May 13, 2011

Jack Be Nimble

Jack is feeling his oats. Things have turned out really swell for the leader of the New Democratic Party. His breezy self-confidence was infectious, really impressed people. Particularly the voters in Quebec who liked his smile a whole lot, his spunk and his cane as a prop to remind everyone what a courageous fellow he is.

Why he could have stood a cardboard cut-out resembling a human being out as a candidate in most of the Quebec ridings and still seen a sweep. In fact, that’s just what he did, in effect, given that some of those warm bodies couldn’t be bothered to campaign, to make themselves available for all-candidates’ meetings for public edification, and many didn’t even live in the ridings, much less bother to pop around.

A few absented themselves from the country during the campaign. Nothing seemed to matter; Quebecers, so prone to insult and offence, found nothing untoward in any of this. Out they came in their droves, and drove back the Bloc Quebecois, dropping them from owning 43 seats to a meagre four. In the process astonishing both Gilles Duceppe and Jack Layton.

As far as Jack Layton is concerned, he and his party won the election. As far as Gilles Duceppe is concerned, the fact that he was not re-elected in his own riding is a nightmare he has yet to awaken from. The misery of forlorn failure etched deeply in the frowning downturned mouth that presented as a model caricature of abject dejection.

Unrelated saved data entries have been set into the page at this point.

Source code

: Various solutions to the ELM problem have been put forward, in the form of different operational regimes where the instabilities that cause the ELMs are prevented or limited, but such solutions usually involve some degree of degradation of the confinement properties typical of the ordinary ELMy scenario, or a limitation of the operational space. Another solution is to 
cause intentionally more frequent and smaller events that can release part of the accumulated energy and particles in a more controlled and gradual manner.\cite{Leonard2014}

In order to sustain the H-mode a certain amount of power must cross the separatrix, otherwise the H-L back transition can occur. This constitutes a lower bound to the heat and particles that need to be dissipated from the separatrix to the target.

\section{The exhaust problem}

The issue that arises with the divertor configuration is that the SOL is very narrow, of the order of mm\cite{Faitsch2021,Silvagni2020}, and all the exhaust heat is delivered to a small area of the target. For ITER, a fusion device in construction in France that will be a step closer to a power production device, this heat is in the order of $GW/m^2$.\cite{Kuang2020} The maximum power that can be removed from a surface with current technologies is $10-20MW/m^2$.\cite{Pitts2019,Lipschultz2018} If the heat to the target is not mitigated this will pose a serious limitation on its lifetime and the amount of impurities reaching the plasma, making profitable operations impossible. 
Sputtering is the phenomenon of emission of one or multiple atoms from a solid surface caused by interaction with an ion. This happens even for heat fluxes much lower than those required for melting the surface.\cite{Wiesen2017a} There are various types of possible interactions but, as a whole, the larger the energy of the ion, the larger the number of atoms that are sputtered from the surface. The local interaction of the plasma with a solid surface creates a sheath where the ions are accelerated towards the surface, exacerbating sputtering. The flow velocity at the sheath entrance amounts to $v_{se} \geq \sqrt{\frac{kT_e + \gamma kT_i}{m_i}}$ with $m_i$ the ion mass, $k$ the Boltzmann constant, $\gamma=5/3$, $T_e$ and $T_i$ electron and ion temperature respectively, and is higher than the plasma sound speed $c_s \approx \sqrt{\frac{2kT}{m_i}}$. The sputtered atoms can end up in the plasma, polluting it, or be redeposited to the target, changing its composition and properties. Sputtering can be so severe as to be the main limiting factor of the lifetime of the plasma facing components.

The election, according to Jack, effectively launched a “new chapter in Canadian politics”. For the NDP had been gifted with a “clear mandate” from voters across this great country to represent “hard-working families”. No other political party in Canada has any concern whatever for the hard-working families of the country.

Certainly not the Conservatives who had lowered taxes, given parents additional breaks, and allowed seniors to combine incomes at tax time. The relief that the NDP, given the chance, would offer to hard-working families in Canada would come with higher taxation and greater support for union entitlements.

Jack is celebrating the “clear mandate” given to the NDP, though. “It’s a mandate that Stephen Harper is best to not ignore”, Jack crowed. For as the leader of the official Opposition, someone who is now entitled to move into Stornoway as an extension of living off the taxpayer which Jack and Olivia have had great run experimenting with in Toronto’s assisted housing, he and the NDP are on a roll.

Of course, being so completely focused on the startling success of the NDP in capturing 103 Seats in Parliament, with 58 rookie Members of Parliament from Quebec alone, mentored by the single experienced Quebec MP, the fact that Canada now has four years of a majority Conservative government appears to have escaped his notice.

For a majority government has carte blanch to comport itself in a manner commensurate with a confident minority government, without the acidic suspense of the opposition parties continually threatening to shut down the government and take it over themselves.

But there’s Jack, expressing his joy and jubilation and warning Stephen Harper that he will personally hold him “accountable”. The NDP alone represents a party that protects Canada’s health care system, cares about improving senior pensions, doing right by the environment and stopping corporate interests in their tracks.

“Together, we’re going to hold Stephen Harper’s government to account. Together, we’ll continue to grow our movement, reaching out to more Canadians and more communities”.

Go to it, Jack. And while you’re at it, just remember all those things you promised Quebec to persuade voters there that there was no need to maintain the Bloc in Parliament, for the NDP stands prepared to badger Canadians and threaten the country to respect the collective will of French Canadians as uniquely deserving of very special attention in recognition of their extravagant claims and superior entitlements.